Dubbing v2 is presented as an AI dubbing model that carries the original speaker’s performance into another language, not only the semantic content. The core distinction is that the model listens to the original recording rather than relying only on a transcript. In the explanation given, that is what allows the dub to preserve tone, emphasis, and emotion in the speaker’s delivery, while automatically cloning the voice so the result still sounds like the source speaker.

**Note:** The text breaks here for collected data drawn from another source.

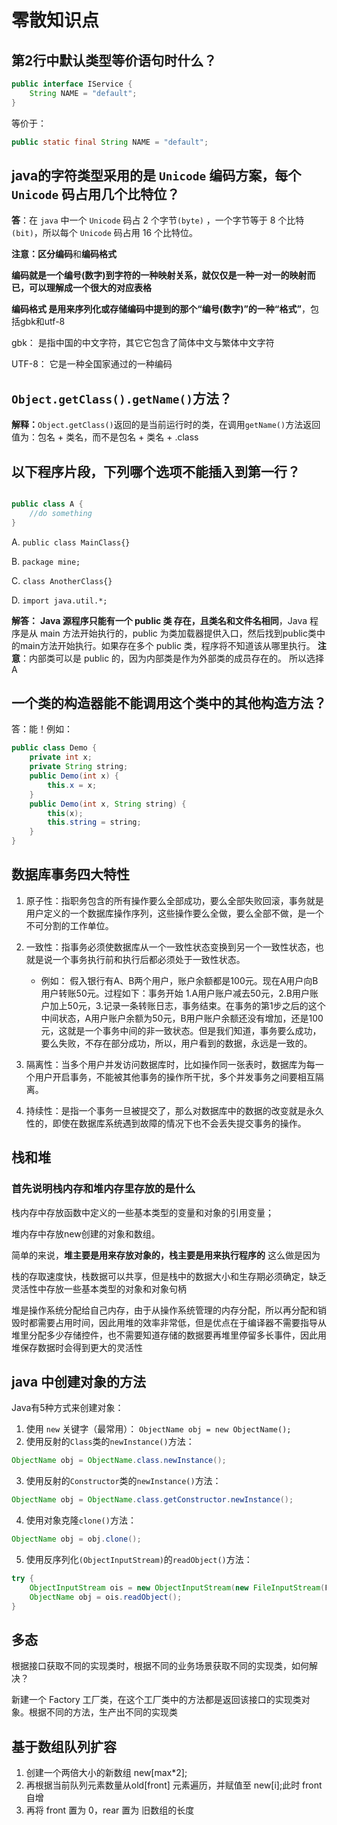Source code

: #  零散知识点

## 第2行中默认类型等价语句时什么？
```java {2}
public interface IService {
    String NAME = "default";
}
```
等价于：
```java
public static final String NAME = "default";
```

## java的字符类型采用的是 ```Unicode``` 编码方案，每个 ```Unicode``` 码占用几个比特位？

**答**：在 ```java``` 中一个 ```Unicode``` 码占 2 个字节```(byte)``` ，一个字节等于 8 个比特```(bit)```，所以每个 ```Unicode``` 码占用 16 个比特位。

**注意：**区分**编码**和**编码格式**

**编码就是一个编号(数字)到字符的一种映射关系，就仅仅是一种一对一的映射而已，可以理解成一个很大的对应表格**

**编码格式 是用来序列化或存储编码中提到的那个“编号(数字)”的一种“格式”**，包括gbk和utf-8

gbk： 是指中国的中文字符，其它它包含了简体中文与繁体中文字符

UTF-8： 它是一种全国家通过的一种编码

## ```Object.getClass().getName()```方法？

**解释：**```Object.getClass()```返回的是当前运行时的类，在调用```getName()```方法返回值为：包名 + 类名，而不是包名 + 类名 + .class

## 以下程序片段，下列哪个选项不能插入到第一行？
```java {1}

public class A {
    //do something
}
```
A. ```public class MainClass{}```

B. ```package mine;```

C. ```class AnotherClass{}```

D. ```import java.util.*;```

**解答：** **Java 源程序只能有一个 public 类 存在，且类名和文件名相同**，Java 程序是从 main 方法开始执行的，public 为类加载器提供入口，然后找到public类中的main方法开始执行。如果存在多个 public 类，程序将不知道该从哪里执行。
**注意**：内部类可以是 public 的，因为内部类是作为外部类的成员存在的。 所以选择 A

## 一个类的构造器能不能调用这个类中的其他构造方法？

答：能！例如：
```java {8}
public class Demo {
    private int x;
    private String string;
    public Demo(int x) {
        this.x = x;
    }
    public Demo(int x, String string) {
        this(x);
        this.string = string;
    }
}
```
## 数据库事务四大特性
1. 原子性：指职务包含的所有操作要么全部成功，要么全部失败回滚，事务就是用户定义的一个数据库操作序列，这些操作要么全做，要么全部不做，是一个不可分割的工作单位。

2. 一致性：指事务必须使数据库从一个一致性状态变换到另一个一致性状态，也就是说一个事务执行前和执行后都必须处于一致性状态。
    + 例如：
    假入银行有A、B两个用户，账户余额都是100元。现在A用户向B用户转账50元。过程如下：事务开始 1.A用户账户减去50元，2.B用户账户加上50元，3.记录一条转账日志，事务结束。在事务的第1步之后的这个中间状态，A用户账户余额为50元，B用户账户余额还没有增加，还是100元，这就是一个事务中间的非一致状态。但是我们知道，事务要么成功，要么失败，不存在部分成功，所以，用户看到的数据，永远是一致的。

3. 隔离性：当多个用户并发访问数据库时，比如操作同一张表时，数据库为每一个用户开启事务，不能被其他事务的操作所干扰，多个并发事务之间要相互隔离。
4. 持续性：是指一个事务一旦被提交了，那么对数据库中的数据的改变就是永久性的，即使在数据库系统遇到故障的情况下也不会丢失提交事务的操作。

## 栈和堆

### 首先说明栈内存和堆内存里存放的是什么
栈内存中存放函数中定义的一些基本类型的变量和对象的引用变量； 

堆内存中存放new创建的对象和数组。 

简单的来说，**堆主要是用来存放对象的，栈主要是用来执行程序的** 
这么做是因为 

栈的存取速度快，栈数据可以共享，但是栈中的数据大小和生存期必须确定，缺乏灵活性中存放一些基本类型的对象和对象句柄 

堆是操作系统分配给自己内存，由于从操作系统管理的内存分配，所以再分配和销毁时都需要占用时间，因此用堆的效率非常低，但是优点在于编译器不需要指导从堆里分配多少存储控件，也不需要知道存储的数据要再堆里停留多长事件，因此用堆保存数据时会得到更大的灵活性

## java 中创建对象的方法
Java有5种方式来创建对象： 
1. 使用 ```new``` 关键字（最常用）： ```ObjectName obj = new ObjectName();``` 
2. 使用反射的```Class```类的```newInstance()```方法： 
```java
ObjectName obj = ObjectName.class.newInstance();
```
3. 使用反射的```Constructor```类的```newInstance()```方法： 
```java
ObjectName obj = ObjectName.class.getConstructor.newInstance();
```
4. 使用对象克隆```clone()```方法：
```java
ObjectName obj = obj.clone();
```
5. 使用反序列化```(ObjectInputStream)```的```readObject()```方法：
```java {3}
try {
    ObjectInputStream ois = new ObjectInputStream(new FileInputStream(FILE_NAME)) 
    ObjectName obj = ois.readObject();
}
```

## 多态

根据接口获取不同的实现类时，根据不同的业务场景获取不同的实现类，如何解决？

新建一个 Factory 工厂类，在这个工厂类中的方法都是返回该接口的实现类对象。根据不同的方法，生产出不同的实现类

## 基于数组队列扩容

1. 创建一个两倍大小的新数组 new[max*2];
2. 再根据当前队列元素数量从old[front] 元素遍历，并赋值至 new[i];此时 front 自增
3. 再将 front 置为 0，rear 置为 旧数组的长度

The opening example states the promise directly: a speaker moves across English, Spanish, and French while saying the system can keep “your voice, your tone, and your way of speaking.” In ElevenCreative, the feature is described on screen as supporting 92 languages, using sync-aware translations, providing automatic voice cloning, and preserving emotion and delivery. The spoken explanation elsewhere uses “over 90 languages,” while a visual counter lands on “90+ Languages.”

90+

languages supported for Dubbing v2, as described in the walkthrough

The translation claim is also about fit. Dubbing v2 is described as adapting phrasing so the target language sounds natural to a native speaker rather than translating word for word. The source description says its sync-aware translation logic adapts phrasing for natural delivery and keeps starts and stops aligned to the original out of the box. In the product visuals, “Translations are sync-aware” appears beside versions of the phrase in Spanish, Arabic, French, and Japanese, with translated wording indicating that phrasing adapts naturally.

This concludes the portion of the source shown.